Repeat, exactly as written, all of the entries, but not their pictures.

:::::

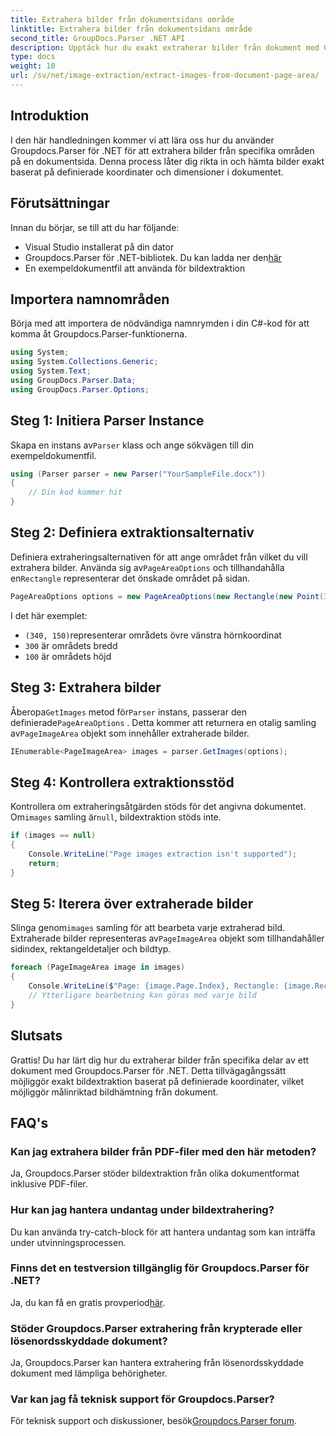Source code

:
 ```yaml
---
title: Extrahera bilder från dokumentsidans område
linktitle: Extrahera bilder från dokumentsidans område
second_title: GroupDocs.Parser .NET API
description: Upptäck hur du exakt extraherar bilder från dokument med Groupdocs.Parser för .NET. Lär dig att rikta in dig på specifika områden för korrekt bildextraktion.
type: docs
weight: 10
url: /sv/net/image-extraction/extract-images-from-document-page-area/
---
```

## Introduktion
I den här handledningen kommer vi att lära oss hur du använder Groupdocs.Parser för .NET för att extrahera bilder från specifika områden på en dokumentsida. Denna process låter dig rikta in och hämta bilder exakt baserat på definierade koordinater och dimensioner i dokumentet.
## Förutsättningar
Innan du börjar, se till att du har följande:
- Visual Studio installerat på din dator
-  Groupdocs.Parser för .NET-bibliotek. Du kan ladda ner den[här](https://releases.groupdocs.com/parser/net/)
- En exempeldokumentfil att använda för bildextraktion
## Importera namnområden
Börja med att importera de nödvändiga namnrymden i din C#-kod för att komma åt Groupdocs.Parser-funktionerna.
```csharp
using System;
using System.Collections.Generic;
using System.Text;
using GroupDocs.Parser.Data;
using GroupDocs.Parser.Options;
```
## Steg 1: Initiera Parser Instance
 Skapa en instans av`Parser` klass och ange sökvägen till din exempeldokumentfil.
```csharp
using (Parser parser = new Parser("YourSampleFile.docx"))
{
    // Din kod kommer hit
}
```
## Steg 2: Definiera extraktionsalternativ
 Definiera extraheringsalternativen för att ange området från vilket du vill extrahera bilder. Använda sig av`PageAreaOptions` och tillhandahålla en`Rectangle` representerar det önskade området på sidan.
```csharp
PageAreaOptions options = new PageAreaOptions(new Rectangle(new Point(340, 150), new Size(300, 100)));
```
I det här exemplet:
- `(340, 150)`representerar områdets övre vänstra hörnkoordinat
- `300` är områdets bredd
- `100` är områdets höjd
## Steg 3: Extrahera bilder
 Åberopa`GetImages` metod för`Parser` instans, passerar den definierade`PageAreaOptions` . Detta kommer att returnera en otalig samling av`PageImageArea` objekt som innehåller extraherade bilder.
```csharp
IEnumerable<PageImageArea> images = parser.GetImages(options);
```
## Steg 4: Kontrollera extraktionsstöd
 Kontrollera om extraheringsåtgärden stöds för det angivna dokumentet. Om`images` samling är`null`, bildextraktion stöds inte.
```csharp
if (images == null)
{
    Console.WriteLine("Page images extraction isn't supported");
    return;
}
```
## Steg 5: Iterera över extraherade bilder
 Slinga genom`images` samling för att bearbeta varje extraherad bild. Extraherade bilder representeras av`PageImageArea` objekt som tillhandahåller sidindex, rektangeldetaljer och bildtyp.
```csharp
foreach (PageImageArea image in images)
{
    Console.WriteLine($"Page: {image.Page.Index}, Rectangle: {image.Rectangle}, Type: {image.FileType}");
    // Ytterligare bearbetning kan göras med varje bild
}
```
## Slutsats
Grattis! Du har lärt dig hur du extraherar bilder från specifika delar av ett dokument med Groupdocs.Parser för .NET. Detta tillvägagångssätt möjliggör exakt bildextraktion baserat på definierade koordinater, vilket möjliggör målinriktad bildhämtning från dokument.

## FAQ's
### Kan jag extrahera bilder från PDF-filer med den här metoden?
Ja, Groupdocs.Parser stöder bildextraktion från olika dokumentformat inklusive PDF-filer.
### Hur kan jag hantera undantag under bildextrahering?
Du kan använda try-catch-block för att hantera undantag som kan inträffa under utvinningsprocessen.
### Finns det en testversion tillgänglig för Groupdocs.Parser för .NET?
 Ja, du kan få en gratis provperiod[här](https://releases.groupdocs.com/).
### Stöder Groupdocs.Parser extrahering från krypterade eller lösenordsskyddade dokument?
Ja, Groupdocs.Parser kan hantera extrahering från lösenordsskyddade dokument med lämpliga behörigheter.
### Var kan jag få teknisk support för Groupdocs.Parser?
 För teknisk support och diskussioner, besök[Groupdocs.Parser forum](https://forum.groupdocs.com/c/parser/17).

:::::

### ANSWER TO THE PROBLEM
Source code

:
 ```yaml
---
title: Extrahera bilder från dokumentsidans område
linktitle: Extrahera bilder från dokumentsidans område
second_title: GroupDocs.Parser .NET API
description: Upptäck hur du exakt extraherar bilder från dokument med Groupdocs.Parser för .NET. Lär dig att rikta in dig på specifika områden för korrekt bildextraktion.
type: docs
weight: 10
url: /sv/net/image-extraction/extract-images-from-document-page-area/
---
```

## Introduktion
I den här handledningen kommer vi att lära oss hur du använder Groupdocs.Parser för .NET för att extrahera bilder från specifika områden på en dokumentsida. Denna process låter dig rikta in och hämta bilder exakt baserat på definierade koordinater och dimensioner i dokumentet.
## Förutsättningar
Innan du börjar, se till att du har följande:
- Visual Studio installerat på din dator
-  Groupdocs.Parser för .NET-bibliotek. Du kan ladda ner den[här](https://releases.groupdocs.com/parser/net/)
- En exempeldokumentfil att använda för bildextraktion
## Importera namnområden
Börja med att importera de nödvändiga namnrymden i din C#-kod för att komma åt Groupdocs.Parser-funktionerna.
```csharp
using System;
using System.Collections.Generic;
using System.Text;
using GroupDocs.Parser.Data;
using GroupDocs.Parser.Options;
```
## Steg 1: Initiera Parser Instance
 Skapa en instans av`Parser` klass och ange sökvägen till din exempeldokumentfil.
```csharp
using (Parser parser = new Parser("YourSampleFile.docx"))
{
    // Din kod kommer hit
}
```
## Steg 2: Definiera extraktionsalternativ
 Definiera extraheringsalternativen för att ange området från vilket du vill extrahera bilder. Använda sig av`PageAreaOptions` och tillhandahålla en`Rectangle` representerar det önskade området på sidan.
```csharp
PageAreaOptions options = new PageAreaOptions(new Rectangle(new Point(340, 150), new Size(300, 100)));
```
I det här exemplet:
- `(340, 150)`representerar områdets övre vänstra hörnkoordinat
- `300` är områdets bredd
- `100` är områdets höjd
## Steg 3: Extrahera bilder
 Åberopa`GetImages` metod för`Parser` instans, passerar den definierade`PageAreaOptions` . Detta kommer att returnera en otalig samling av`PageImageArea` objekt som innehåller extraherade bilder.
```csharp
IEnumerable<PageImageArea> images = parser.GetImages(options);
```
## Steg 4: Kontrollera extraktionsstöd
 Kontrollera om extraheringsåtgärden stöds för det angivna dokumentet. Om`images` samling är`null`, bildextraktion stöds inte.
```csharp
if (images == null)
{
    Console.WriteLine("Page images extraction isn't supported");
    return;
}
```
## Steg 5: Iterera över extraherade bilder
 Slinga genom`images` samling för att bearbeta varje extraherad bild. Extraherade bilder representeras av`PageImageArea` objekt som tillhandahåller sidindex, rektangeldetaljer och bildtyp.
```csharp
foreach (PageImageArea image in images)
{
    Console.WriteLine($"Page: {image.Page.Index}, Rectangle: {image.Rectangle}, Type: {image.FileType}");
    // Ytterligare bearbetning kan göras med varje bild
}
```
## Slutsats
Grattis! Du har lärt dig hur du extraherar bilder från specifika delar av ett dokument med Groupdocs.Parser för .NET. Detta tillvägagångssätt möjliggör exakt bildextraktion baserat på definierade koordinater, vilket möjliggör målinriktad bildhämtning från dokument.

## FAQ's
### Kan jag extrahera bilder från PDF-filer med den här metoden?
Ja, Groupdocs.Parser stöder bildextraktion från olika dokumentformat inklusive PDF-filer.
### Hur kan jag hantera undantag under bildextrahering?
Du kan använda try-catch-block för att hantera undantag som kan inträffa under utvinningsprocessen.
### Finns det en testversion tillgänglig för Groupdocs.Parser för .NET?
 Ja, du kan få en gratis provperiod[här](https://releases.groupdocs.com/).
### Stöder Groupdocs.Parser extrahering från krypterade eller lösenordsskyddade dokument?
Ja, Groupdocs.Parser kan hantera extrahering från lösenordsskyddade dokument med lämpliga behörigheter.
### Var kan jag få teknisk support för Groupdocs.Parser?
 För teknisk support och diskussioner, besök[Groupdocs.Parser forum](https://forum.groupdocs.com/c/parser/17).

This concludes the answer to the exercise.